Delivery
Canada uses a mix of public and private organizations to deliver health care; in turn, these organizations bill the provincial health authorities, with few exceptions. Hospitals are largely non-profit organizations, historically often linked to religious or charitable organizations. In some provinces, individual hospital boards have been eliminated and combined into quasi-private regional health authorities, subject to varying degrees of provincial control. Laboratory services are often delivered by for-profit investor-owned corporations.
With rare exceptions, medical doctors are small for-profit independent businesses. Historically, they have practiced in small solo or group practices and billed the medicare system on a fee for service basis. Unlike the practice in some other countries, hospital-based physicians were rarely hospital employees, and also billed the provincial insurance plans on a fee-for-service basis. Since 2000, physicians have been allowed to incorporate for tax reasons (dates of authorization vary province to province). However, efforts to achieve primary health care reform have increasingly encouraged physicians to work in multidisciplinary teams, and be paid through blended funding models, including elements of capitation and other 'alternative funding formulas'. Similarly, some hospitals (particularly teaching hospitals and rural/remote hospitals) have also experimented with alternatives to fee-for-service.
In summary, the system is known as a "public system" due to its public financing, but is not a nationalized system such as the UK's NHS; most medicare services are provided privately.

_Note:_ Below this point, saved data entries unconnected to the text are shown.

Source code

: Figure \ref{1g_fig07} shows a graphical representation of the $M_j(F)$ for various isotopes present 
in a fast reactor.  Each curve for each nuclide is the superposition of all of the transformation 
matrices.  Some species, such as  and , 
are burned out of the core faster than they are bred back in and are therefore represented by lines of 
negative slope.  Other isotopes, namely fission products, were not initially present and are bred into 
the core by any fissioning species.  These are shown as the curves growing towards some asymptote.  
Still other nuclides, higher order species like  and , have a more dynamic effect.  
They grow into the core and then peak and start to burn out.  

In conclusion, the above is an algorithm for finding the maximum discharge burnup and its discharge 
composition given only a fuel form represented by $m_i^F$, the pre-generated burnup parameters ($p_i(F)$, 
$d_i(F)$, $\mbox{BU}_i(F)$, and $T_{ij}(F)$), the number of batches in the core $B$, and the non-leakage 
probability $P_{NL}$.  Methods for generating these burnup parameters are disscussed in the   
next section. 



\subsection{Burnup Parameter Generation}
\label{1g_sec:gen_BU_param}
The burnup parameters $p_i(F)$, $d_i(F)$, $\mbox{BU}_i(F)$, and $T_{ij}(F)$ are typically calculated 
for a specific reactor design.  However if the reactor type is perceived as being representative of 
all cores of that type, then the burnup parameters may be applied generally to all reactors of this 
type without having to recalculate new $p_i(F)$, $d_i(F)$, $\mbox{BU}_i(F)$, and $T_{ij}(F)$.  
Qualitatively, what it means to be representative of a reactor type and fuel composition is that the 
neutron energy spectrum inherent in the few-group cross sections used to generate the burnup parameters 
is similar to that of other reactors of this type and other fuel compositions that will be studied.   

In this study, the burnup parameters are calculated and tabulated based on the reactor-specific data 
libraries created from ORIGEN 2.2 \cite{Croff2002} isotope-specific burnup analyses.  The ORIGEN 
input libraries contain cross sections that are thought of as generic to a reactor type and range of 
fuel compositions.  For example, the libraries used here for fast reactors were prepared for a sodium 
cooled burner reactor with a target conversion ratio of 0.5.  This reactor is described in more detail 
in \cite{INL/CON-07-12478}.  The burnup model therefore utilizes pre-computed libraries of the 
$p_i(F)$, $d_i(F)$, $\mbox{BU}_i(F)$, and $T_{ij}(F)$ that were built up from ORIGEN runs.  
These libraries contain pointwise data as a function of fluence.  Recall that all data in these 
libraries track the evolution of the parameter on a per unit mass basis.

An additional complexity is that, because health care is deemed to be under provincial jurisdiction, there is not a "Canadian health care system". Most providers are private, and may or may not coordinate their care. Publicly funded insurance is organized at the level of the province/territory; each manages its own insurance system, including issuing its own healthcare identification cards (a list of the provincial medical care insurance programs is given at the end of this entry). Once care moves beyond the services required by the Canada Health Act — for which universal comprehensive coverage applies — there is inconsistency from province to province in the extent of publicly funded coverage, particularly for such items as outpatient drug coverage and rehabilitation, as well as vision care, mental health, and long-term care, with a substantial portion of such services being paid for privately, either through private insurance, or out-of-pocket. Eligibility for these additional programs may be based on various combinations of such factors as age (e.g., children, seniors), income, enrollment in a home care program, or diagnosis (e.g., HIV/AIDS, cancer, cystic fibrosis).
The Canada Health Act requires coverage for all medically necessary care provided in hospitals or by physicians; this explicitly includes diagnostic, treatment and preventive services. Coverage is universal for qualifying Canadian residents, regardless of income level. Services of non-physicians working within hospitals are covered; but provinces can, but are not forced to, cover services by non-physicians if provided outside hospitals. Changing the site of treatment may thus change coverage. For example, pharmaceuticals, nursing care, and physical therapy must be covered for inpatients, but there is considerable variation from province to province in the extent to which they are covered for patients discharged to the community (e.g., after day surgery). The need to modernize coverage was pointed out in 2002 by both the Romanow Commission and by the Kirby committee of the Canadian Senate (see External links below). Similarly, the extent to which non-physician providers of primary care are funded varies; Quebec offers primary health care teams through its CLSC system).